Paper No. 72-7
Presentation Time: 10:40 AM
INSIGHTS FROM THE FAILED MIDCONTINENT RIFT INTO THE EVOLUTION OF CONTINENTAL RIFTS, PASSIVE CONTINENTAL MARGINS, AND OTHER FAILED RIFTS
A decade of recent studies of North America's 1.1 Ga failed Midcontinent Rift (MCR), catalyzed by the EarthScope program, yield new insight into the rift’s formation and evolution, the processes of continental rifting and passive continental margin formation, and other major failed rifts in central North America. Structural modeling constrained by surface exposures, seismic, gravity, and other data reveal a history of extension, volcanism, sedimentation, subsidence, and inversion giving rise to a thick, dense, and highly magnetized volcanic section underlain by thinned and underplated crust. These features are analogous to those at volcanic passive margins, which are characterized by thick sequences of volcanic rocks yielding magnetic anomalies landward of and sometimes larger than the oldest spreading anomalies.
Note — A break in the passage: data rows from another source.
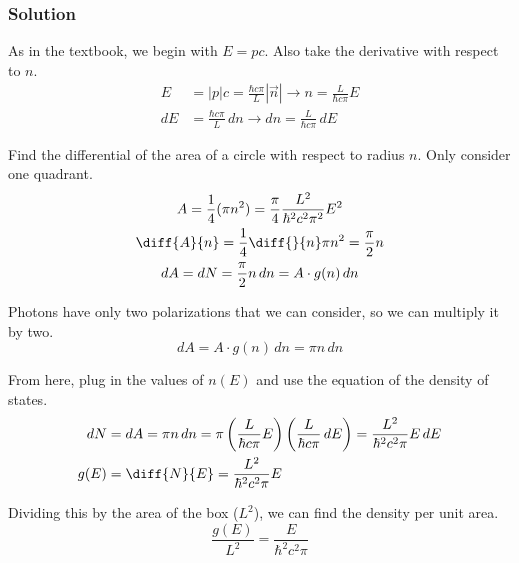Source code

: \documentclass[12pt]{article}
\begin{document}
        \subsubsection{Solution}
            As in the textbook, we begin with $E = pc$.
            Also take the derivative with respect to $n$.
            \begin{align}
                E   &=  |p|c
                    =   \frac{\hbar c \pi}{L} \left| \vec{n} \right| \to n = \frac{L}{\hbar c \pi} E\\
                dE  &=  \frac{\hbar c \pi}{L}\,dn \to dn = \frac{L}{\hbar c \pi}\,dE
            \end{align}

            Find the differential of the area of a circle with respect to radius $n$.
            Only consider one quadrant.
            \begin{gather}
                A = \frac{1}{4}(\pi n^2) = \frac{\pi}{4} \frac{L^2}{\hbar^2 c^2 \pi^2} E^2\\
                \diff{A}{n} = \frac{1}{4} \diff{}{n} \pi n^2 = \frac{\pi}{2} n\\
                dA = dN = \frac{\pi}{2} n\,dn = A \cdot g(n)\,dn
            \end{gather}

            Photons have only two polarizations that we can consider, so we can multiply it by two.
            \begin{equation}
                dA = A \cdot g(n)\,dn = \pi n\,dn
            \end{equation}

            From here, plug in the values of $n(E)$ and use the equation of the density of states.
            \begin{align}
                dN  &=  dA
                    =   \pi n\,dn
                    =   \pi \left( \frac{L}{\hbar c \pi} E \right) \left( \frac{L}{\hbar c \pi}\,dE \right)
                    =   \frac{L^2}{\hbar^2 c^2 \pi} E\,dE\\
                g(E)    &=  \diff{N}{E}
                    =   \frac{L^2}{\hbar^2 c^2 \pi} E
            \end{align}

            Dividing this by the area of the box ($L^2$), we can find the density per unit area.
            \begin{equation}
                \frac{g(E)}{L^2} = \boxed{\frac{E}{\hbar^2 c^2 \pi}}
            \end{equation}
        
\end{document}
The MCR thus preserves a snapshot of the process by which actively extending rifts, characterized by upwelling mantle and negative gravity anomalies, evolve either into failed and often inverted rifts without upwelling mantle and positive gravity anomalies or into passive continental margins. It also gives insight into two other major failed rifts, the Southern Oklahoma Aulacogen and Reelfoot Rift, which formed in similar tectonic settings and followed similar evolutionary paths. All three formed during rifting associated with Laurentia’s interactions within the supercontinent of Rodinia, via formation of microplates between the diverging major plates analogous to those observed in present-day rifting. These rifting events are recorded by directional changes in apparent polar wander (APW) paths, as often observed in association with plate boundary reorganizations such as continental rifting or major collisional orogenies.